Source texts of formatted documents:
★ ★ ★ ★ ★ ★ ★
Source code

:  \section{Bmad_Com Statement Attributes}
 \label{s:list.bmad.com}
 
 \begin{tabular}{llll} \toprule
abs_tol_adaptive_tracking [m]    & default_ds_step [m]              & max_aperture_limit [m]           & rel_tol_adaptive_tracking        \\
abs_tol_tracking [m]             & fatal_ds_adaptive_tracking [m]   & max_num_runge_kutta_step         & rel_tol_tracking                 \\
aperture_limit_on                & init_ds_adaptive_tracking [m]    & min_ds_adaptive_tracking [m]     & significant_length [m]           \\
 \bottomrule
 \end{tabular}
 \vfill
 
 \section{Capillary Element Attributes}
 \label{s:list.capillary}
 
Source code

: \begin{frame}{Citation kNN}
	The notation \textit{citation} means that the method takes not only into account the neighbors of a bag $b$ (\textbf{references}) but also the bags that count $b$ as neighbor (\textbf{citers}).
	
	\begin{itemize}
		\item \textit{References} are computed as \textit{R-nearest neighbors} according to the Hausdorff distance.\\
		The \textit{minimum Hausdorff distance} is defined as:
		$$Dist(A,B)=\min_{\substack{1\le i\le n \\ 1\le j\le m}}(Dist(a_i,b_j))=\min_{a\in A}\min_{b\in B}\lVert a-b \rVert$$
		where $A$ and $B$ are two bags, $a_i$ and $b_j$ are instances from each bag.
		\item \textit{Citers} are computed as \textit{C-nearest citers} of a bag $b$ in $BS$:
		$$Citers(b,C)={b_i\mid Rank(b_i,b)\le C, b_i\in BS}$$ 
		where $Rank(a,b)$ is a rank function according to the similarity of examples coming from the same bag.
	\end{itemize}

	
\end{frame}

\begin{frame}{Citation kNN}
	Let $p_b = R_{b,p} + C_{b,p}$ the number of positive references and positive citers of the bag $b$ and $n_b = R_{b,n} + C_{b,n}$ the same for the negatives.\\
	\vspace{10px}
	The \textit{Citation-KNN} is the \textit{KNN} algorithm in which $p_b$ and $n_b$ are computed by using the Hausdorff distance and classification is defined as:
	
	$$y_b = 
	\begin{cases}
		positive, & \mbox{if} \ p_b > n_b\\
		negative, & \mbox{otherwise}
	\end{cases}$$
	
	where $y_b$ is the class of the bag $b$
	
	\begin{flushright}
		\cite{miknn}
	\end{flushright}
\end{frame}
★ ★ ★ ★ ★ ★ ★
• [What is being asked]
The entries above must be output exactly, with every line preserved.

• [Result below]
Source code

:  \section{Bmad_Com Statement Attributes}
 \label{s:list.bmad.com}
 
 \begin{tabular}{llll} \toprule
abs_tol_adaptive_tracking [m]    & default_ds_step [m]              & max_aperture_limit [m]           & rel_tol_adaptive_tracking        \\
abs_tol_tracking [m]             & fatal_ds_adaptive_tracking [m]   & max_num_runge_kutta_step         & rel_tol_tracking                 \\
aperture_limit_on                & init_ds_adaptive_tracking [m]    & min_ds_adaptive_tracking [m]     & significant_length [m]           \\
 \bottomrule
 \end{tabular}
 \vfill
 
 \section{Capillary Element Attributes}
 \label{s:list.capillary}
 
Source code

: \begin{frame}{Citation kNN}
	The notation \textit{citation} means that the method takes not only into account the neighbors of a bag $b$ (\textbf{references}) but also the bags that count $b$ as neighbor (\textbf{citers}).
	
	\begin{itemize}
		\item \textit{References} are computed as \textit{R-nearest neighbors} according to the Hausdorff distance.\\
		The \textit{minimum Hausdorff distance} is defined as:
		$$Dist(A,B)=\min_{\substack{1\le i\le n \\ 1\le j\le m}}(Dist(a_i,b_j))=\min_{a\in A}\min_{b\in B}\lVert a-b \rVert$$
		where $A$ and $B$ are two bags, $a_i$ and $b_j$ are instances from each bag.
		\item \textit{Citers} are computed as \textit{C-nearest citers} of a bag $b$ in $BS$:
		$$Citers(b,C)={b_i\mid Rank(b_i,b)\le C, b_i\in BS}$$ 
		where $Rank(a,b)$ is a rank function according to the similarity of examples coming from the same bag.
	\end{itemize}

	
\end{frame}

\begin{frame}{Citation kNN}
	Let $p_b = R_{b,p} + C_{b,p}$ the number of positive references and positive citers of the bag $b$ and $n_b = R_{b,n} + C_{b,n}$ the same for the negatives.\\
	\vspace{10px}
	The \textit{Citation-KNN} is the \textit{KNN} algorithm in which $p_b$ and $n_b$ are computed by using the Hausdorff distance and classification is defined as:
	
	$$y_b = 
	\begin{cases}
		positive, & \mbox{if} \ p_b > n_b\\
		negative, & \mbox{otherwise}
	\end{cases}$$
	
	where $y_b$ is the class of the bag $b$
	
	\begin{flushright}
		\cite{miknn}
	\end{flushright}
\end{frame}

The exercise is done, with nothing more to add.